Albeit some digital healthcare startups prevail with regards to accomplishing the achievement, they come up short on financing before creating explicit proof to persuade customers to purchase from them. One can avoid such issues by starting the conversations early with the relevant stakeholders about the kind of data they need for further steps.
Additionally, one can likewise consider the Food and Drug Administration’s (FDA) Payor Communication Task Force. It comprises open and private payers, for example, private wellbeing plans, Medicare and Medicaid, wellbeing innovation appraisal gatherings, and so forth in the pre-accommodation strategy and parallel survey with the Centers for Medicare and Medicaid offices.

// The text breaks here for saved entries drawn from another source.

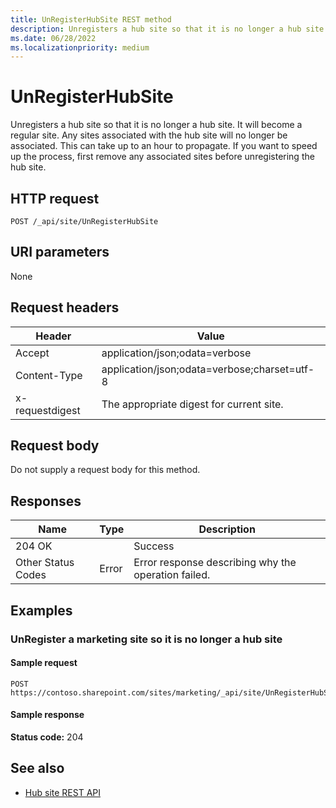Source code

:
 ```yaml
---
title: UnRegisterHubSite REST method
description: Unregisters a hub site so that it is no longer a hub site.
ms.date: 06/28/2022
ms.localizationpriority: medium
---
```


# UnRegisterHubSite

Unregisters a hub site so that it is no longer a hub site. It will become a regular site. Any sites associated with the hub site will no longer be associated. This can take up to an hour to propagate. If you want to speed up the process, first remove any associated sites before unregistering the hub site.

## HTTP request

```HTTP
POST /_api/site/UnRegisterHubSite
```

## URI parameters

None

## Request headers

| Header | Value |
|--------|-------|
|Accept|application/json;odata=verbose|
|Content-Type|application/json;odata=verbose;charset=utf-8|
|x-requestdigest|The appropriate digest for current site.|

## Request body

Do not supply a request body for this method.

## Responses

| Name   | Type  | Description|
|--------|-------|------------|
|204 OK| |Success|
|Other Status Codes|Error|Error response describing why the operation failed.|

## Examples

### UnRegister a marketing site so it is no longer a hub site

#### Sample request

```HTTP
POST
https://contoso.sharepoint.com/sites/marketing/_api/site/UnRegisterHubSite
```

#### Sample response

**Status code:** 204

## See also

- [Hub site REST API](hub-site-rest-api.md)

It is primarily leveraged to shorten the time between coverage decisions as well as FDA approval or clearance.
Multiple Potential Indications
The technology used by most healthcare startups has multiple potential indications. Such firms characteristically pick the initial indication solely based on what the company’s founder knows about. For example, an originator who is a liver disease specialist, for instance, will pick liver malignant growth over mouth malignancy without a doubt. However, this is not considered to be the right call always.
In a nutshell, the evidence created in an inappropriate initial indication will deplete assets before you have any time to turn. Therefore, to determine the best indication, one has to perform a value proposition analysis on possible indications and then pick the most compelling one in terms of the competitive landscape, market size, and patient adoption.
Elements of Payment and Reimbursement
It is crucial for healthcare startups to learn more about the payer of the product and the amount of reimbursement that goes to it. Misunderstanding the details of the economics of payment impacts the healthcare business severely and may result in its downfall.
Most often, when we hear individuals pitching any clinical gadget, we expect they will get the full installment for the applicable repayment code. But then again, it is likely that one-third of the reimbursement goes to the product. Therefore, pricing any of the products without profoundly understanding the cost of goods, the reimbursement, and payment dynamic will doom a healthcare startup to failure. It is vital to note there is no shortcut to learning the economics of payers, providers, and other consumers.
Conclusion
Now, you know that merely adopting what works in the technology segment and integrating it into any healthcare startups won’t cut it. Instead, as digital health continues to take off, you need to get the consumer demands right, design an innovative solution to address stakeholders’ issues and priorities, and demonstrate that your product delivers a better outcome.